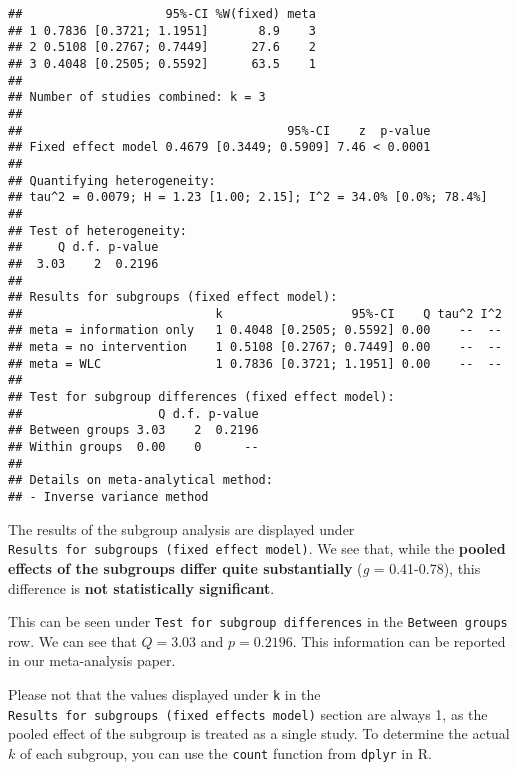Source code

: \documentclass[]{book}
\newenvironment{Shaded}{\begin{snugshade}}{\end{snugshade}}
\newcommand{\KeywordTok}[1]{\textcolor[rgb]{0.13,0.29,0.53}{\textbf{#1}}}
\newcommand{\DataTypeTok}[1]{\textcolor[rgb]{0.13,0.29,0.53}{#1}}
\newcommand{\OperatorTok}[1]{\textcolor[rgb]{0.81,0.36,0.00}{\textbf{#1}}}
\newcommand{\NormalTok}[1]{#1}
\theoremstyle{definition}
\theoremstyle{definition}
\theoremstyle{definition}
\theoremstyle{remark}
\begin{document}
\begin{verbatim}
##                    95%-CI %W(fixed) meta
## 1 0.7836 [0.3721; 1.1951]       8.9    3
## 2 0.5108 [0.2767; 0.7449]      27.6    2
## 3 0.4048 [0.2505; 0.5592]      63.5    1
## 
## Number of studies combined: k = 3
## 
##                                     95%-CI    z  p-value
## Fixed effect model 0.4679 [0.3449; 0.5909] 7.46 < 0.0001
## 
## Quantifying heterogeneity:
## tau^2 = 0.0079; H = 1.23 [1.00; 2.15]; I^2 = 34.0% [0.0%; 78.4%]
## 
## Test of heterogeneity:
##     Q d.f. p-value
##  3.03    2  0.2196
## 
## Results for subgroups (fixed effect model):
##                           k                  95%-CI    Q tau^2 I^2
## meta = information only   1 0.4048 [0.2505; 0.5592] 0.00    --  --
## meta = no intervention    1 0.5108 [0.2767; 0.7449] 0.00    --  --
## meta = WLC                1 0.7836 [0.3721; 1.1951] 0.00    --  --
## 
## Test for subgroup differences (fixed effect model):
##                   Q d.f. p-value
## Between groups 3.03    2  0.2196
## Within groups  0.00    0      --
## 
## Details on meta-analytical method:
## - Inverse variance method
\end{verbatim}

The results of the subgroup analysis are displayed under
\texttt{Results\ for\ subgroups\ (fixed\ effect\ model)}. We see that,
while the \textbf{pooled effects of the subgroups differ quite
substantially} (\emph{g} = 0.41-0.78), this difference is \textbf{not
statistically significant}.

This can be seen under \texttt{Test\ for\ subgroup\ differences} in the
\texttt{Between\ groups} row. We can see that \(Q=3.03\) and
\(p=0.2196\). This information can be reported in our meta-analysis
paper.

\begin{rmdachtung}
Please not that the values displayed under \texttt{k} in the
\texttt{Results\ for\ subgroups\ (fixed\ effects\ model)} section are
always 1, as the pooled effect of the subgroup is treated as a single
study. To determine the actual \(k\) of each subgroup, you can use the
\texttt{count} function from \texttt{dplyr} in R.
\end{rmdachtung}

\begin{Shaded}
\end{Shaded}
\end{document}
• • • • • • •
» **ACTIVITY**
Filter the listing above for the string "model" and copy every matching line.

» **SOLVED EXERCISE**
## Fixed effect model 0.4679 [0.3449; 0.5909] 7.46 < 0.0001
## Results for subgroups (fixed effect model):
## Test for subgroup differences (fixed effect model):
\texttt{Results\ for\ subgroups\ (fixed\ effect\ model)}. We see that,
\texttt{Results\ for\ subgroups\ (fixed\ effects\ model)} section are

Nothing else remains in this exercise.